Je ne veux pas dire par là que le terme de Net-économie ne recouvre aucune réalité
tangible. Le succès de Microsoft, au delà de ses démêlés avec la
justice fédérale américaine, prouve le contraire. Mais souvent, le commerce
électronique tant vanté n'est qu'un habillage, à l'heure Internet, de la classique
vente par correspondance. La Redoute et la Camif pour ne citer que ces deux exemples en France, utilisent
tous les moyens à leur disposition pour diffuser leur catalogue, hier le Minitel, aujourd'hui le
WEB agrémenté d'un paiement en ligne si celui-ci offre suffisamment de garanties. Mais
la part de la vente en ligne dans le commerce en général n'ira pas au delà d'un
certain seuil (de l'ordre de 10% du commerce global selon certaines estimations) car le goulot
d'étranglement du transport des marchandises ne sera pas levé à moins de
multiplier par deux ou trois le trafic dans nos villes déjà saturées. Et
puis malgré tous les efforts publicitaires consentis, les acheteurs préfèrent
encore souvent voir, toucher, essayer avant de mettre la main à leur porte-monnaie.
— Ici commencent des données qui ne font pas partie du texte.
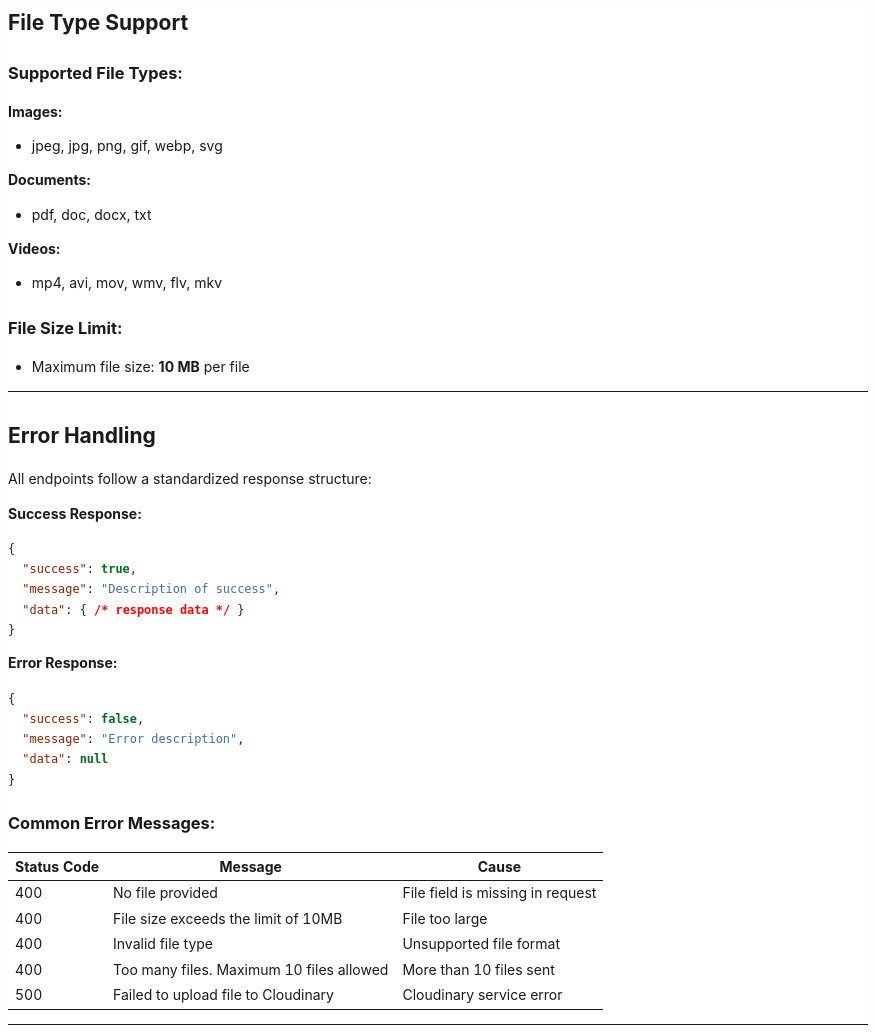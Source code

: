 ## File Type Support

### Supported File Types:

**Images:**
- jpeg, jpg, png, gif, webp, svg

**Documents:**
- pdf, doc, docx, txt

**Videos:**
- mp4, avi, mov, wmv, flv, mkv

### File Size Limit:
- Maximum file size: **10 MB** per file

---

## Error Handling

All endpoints follow a standardized response structure:

**Success Response:**
```json
{
  "success": true,
  "message": "Description of success",
  "data": { /* response data */ }
}
```

**Error Response:**
```json
{
  "success": false,
  "message": "Error description",
  "data": null
}
```

### Common Error Messages:

| Status Code | Message | Cause |
|-------------|---------|-------|
| 400 | No file provided | File field is missing in request |
| 400 | File size exceeds the limit of 10MB | File too large |
| 400 | Invalid file type | Unsupported file format |
| 400 | Too many files. Maximum 10 files allowed | More than 10 files sent |
| 500 | Failed to upload file to Cloudinary | Cloudinary service error |

---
Là ou le commerce électronique prend vraiment son sens et peut révolutionner
les pratiques des consommateurs, c'est celui des biens numérisables ( musique, logiciels,
jeux vidéo, livres téléchargeables ....Ê) ou des services en ligne
(consultation d'informations, formation, réservation, assurance...). Mais toute oeuvre
numérique est reproductible à l'infini pour un coût dérisoire et
sa valeur tend donc tendanciellement vers zéro à moins d'instaurer une rareté
artificielle pour sauvegarder les marges bénéficiaires des cyber-entrepreneurs.
Les difficultés de nombreux éditeurs et producteurs, l'âpreté des
négociations sur le partage des rentes induites par la création intellectuelle
(droits d'auteur, brevetabilité des logiciels) et le succès du phénomène
du "Libre" sont des indices des contradictions dans lesquelles se débattent les acteurs de
ce secteur. Dans le secteur du livre, certains auteurs et éditeurs en sont réduits à
vouloir faire payer les abonnés des bibliothèques publiques, menaçant celles-ci de
leur refuser le droit de prêter leurs ouvrages. Le logiciel est devenu la chasse gardée de
quelques groupes comme Microsoft, dont les pratiques sont maintenant bien connues et les équipes
innovantes des start-up n'ont souvent d'autre avenir que le rachat au meilleur prix par ceux-ci.
Il reste un domaine où évidemment les techniques du multimédia et de l'interactivité
apportent de réels changements, c'est celui de la publicité et du marketing. C'est d'ailleurs le
seul marché vraiment porteur de la Net-économie et c'est par lui que se rémunèrent
actuellement un certain nombre d'entreprises en pointe. Mais le consommateur et le citoyen y gagnent-ils
vraiment quelque chose ?
Des boites aux lettres électroniques encombrées, la multiplication des bandeaux publicitaires
sur les écrans de navigation sont le lot commun quotidien des utilisateurs d'Internet.
L'information cherchée est obtenue par quelques clicks de souris, mais l'internaute a
laissé des "traces électroniques" qui sont analysées, stockées,
vendues souvent au mépris des droits élémentaires des personnes. Le
gouvernement prépare une nouvelle loi sur la société de l'information.
La perspective d'un nouvel eldorado lui fera-t-il oublier que son premier devoir est de faire
d'Internet un espace public, ouvert et démocratique et non pas la chasse gardée
des puissances d'argent ? Un gouvernement qui inscrit la promotion de l'économie solidaire
dans son action devrait favoriser l'accès de celle-ci et du monde associatif en général
à Internet comme contrepoids au monde marchand.